In this section, we will change some parameters of model in order to optimize the accuracy.

In [None]:
class NestNet(nn.Module):
  """Nested Transformer Net."""
  num_classes: int
  config: ml_collections.ConfigDict
  train: bool = False
  dtype: int = jnp.float32
  activation_fn: Any = nn.gelu

  @nn.compact
  def __call__(self, inputs):
    config = self.config
    num_layers_per_block = config.num_layers_per_block
    num_blocks = len(num_layers_per_block)
    # Here we just assume image/patch size are squared.
    assert inputs.shape[1] == inputs.shape[2]
    assert inputs.shape[1] % config.init_patch_embed_size == 0
    input_size_after_patch = inputs.shape[1] // config.init_patch_embed_size
    assert input_size_after_patch % config.patch_size == 0
    down_sample_ratio = input_size_after_patch // config.patch_size
    # There are 4 child nodes for each node.
    assert num_blocks == int(np.log(down_sample_ratio) / np.log(2) + 1)

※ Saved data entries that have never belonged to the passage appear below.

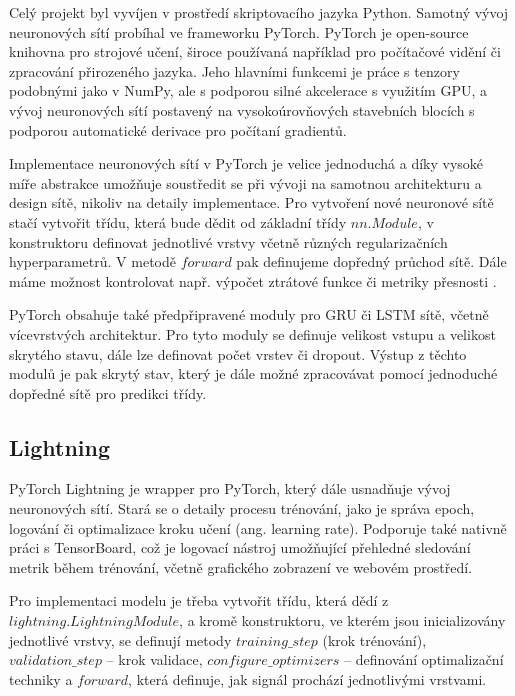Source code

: Celý projekt byl vyvíjen v prostředí skriptovacího jazyka Python. Samotný vývoj
neuronových sítí probíhal ve frameworku PyTorch. PyTorch je open-source
knihovna pro strojové učení, široce používaná například pro počítačové vidění
či zpracování přirozeného jazyka. Jeho hlavními funkcemi je práce s tenzory
podobnými jako v NumPy, ale s podporou silné akcelerace s využitím GPU, a vývoj
neuronových sítí postavený na vysokoúrovňových stavebních blocích s podporou
automatické derivace pro počítaní gradientů.

Implementace neuronových sítí v PyTorch je velice jednoduchá a díky vysoké míře
abstrakce umožňuje soustředit se při vývoji na samotnou architekturu a design
sítě, nikoliv na detaily implementace. Pro vytvoření nové neuronové sítě stačí
vytvořit třídu, která bude dědit od základní třídy $nn.Module$, v konstruktoru
definovat jednotlivé vrstvy včetně různých regularizačních hyperparametrů. V
metodě $forward$ pak definujeme dopředný průchod sítě. Dále máme možnost
kontrolovat např. výpočet ztrátové funkce či metriky přesnosti
\cite{pytorchdocs}.

PyTorch obsahuje také předpřipravené moduly pro GRU či LSTM sítě, včetně
vícevrstvých architektur. Pro tyto moduly se definuje velikost vstupu a
velikost skrytého stavu, dále lze definovat počet vrstev či dropout. Výstup z
těchto modulů je pak skrytý stav, který je dále možné zpracovávat pomocí
jednoduché dopředné sítě pro predikci třídy.

\subsection{Lightning}
\label{sec:Lightning}

PyTorch Lightning je wrapper pro PyTorch, který dále usnadňuje vývoj
neuronových sítí. Stará se o detaily procesu trénování, jako je správa epoch,
logování či optimalizace kroku učení (ang. learning rate). Podporuje také
nativně práci s TensorBoard, což je logovací nástroj umožňující přehledné
sledování metrik během trénování, včetně grafického zobrazení ve webovém
prostředí.

Pro implementaci modelu je třeba vytvořit třídu, která dědí z
$lightning.LightningModule$, a kromě konstruktoru, ve kterém jsou
inicializovány jednotlivé vrstvy, se definují metody $training\_step$ (krok
trénování), $validation\_step$ – krok validace, $configure\_optimizers$ –
definování optimalizační techniky a $forward$, která definuje, jak signál
prochází jednotlivými vrstvami.


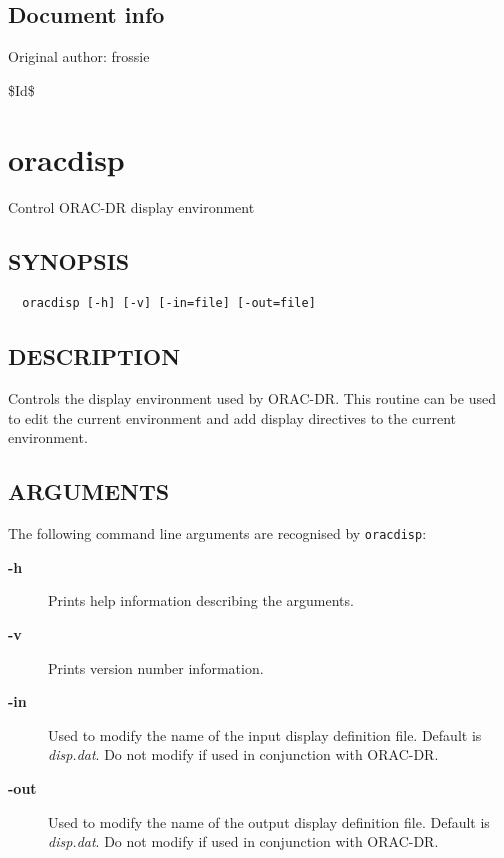 \documentclass[twoside,11pt]{article}
\renewcommand{\_}{\texttt{\symbol{95}}}
\begin{document}
\subsection*{Document info\label{Shell_Variables_Document_info}}


Original author: frossie



\$Id\$


\section{oracdisp\label{oracdisp}}


Control ORAC-DR display environment

\subsection*{SYNOPSIS\label{oracdisp_SYNOPSIS}}
\begin{verbatim}
  oracdisp [-h] [-v] [-in=file] [-out=file]
\end{verbatim}
\subsection*{DESCRIPTION\label{oracdisp_DESCRIPTION}}


Controls the display environment used by ORAC-DR. This routine
can be used to edit the current environment and add display directives
to the current environment.

\subsection*{ARGUMENTS\label{oracdisp_ARGUMENTS}}


The following command line arguments are recognised by \texttt{oracdisp}:

\begin{description}

\item[{\textbf{-h}}] \mbox{}

Prints help information describing the arguments.


\item[{\textbf{-v}}] \mbox{}

Prints version number information.


\item[{\textbf{-in}}] \mbox{}

Used to modify the name of the input display definition file.
Default is \emph{disp.dat}. Do not modify if used in conjunction with
ORAC-DR.


\item[{\textbf{-out}}] \mbox{}

Used to modify the name of the output display definition file.
Default is \emph{disp.dat}. Do not modify if used in conjunction with
ORAC-DR.

\end{description}
\end{document}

    # If `scale_hidden_dims` is provided, at every block, it increases hidden
    # dimension and num_heads by `scale_hidden_dims`. Set `scale_hidden_dims=2`
    # overall is a common design, so we do not gives the flexibility to control
    # layer-wise `scale_hidden_dims` to simplify the architecture.
    scale_hidden_dims = config.get("scale_hidden_dims", None)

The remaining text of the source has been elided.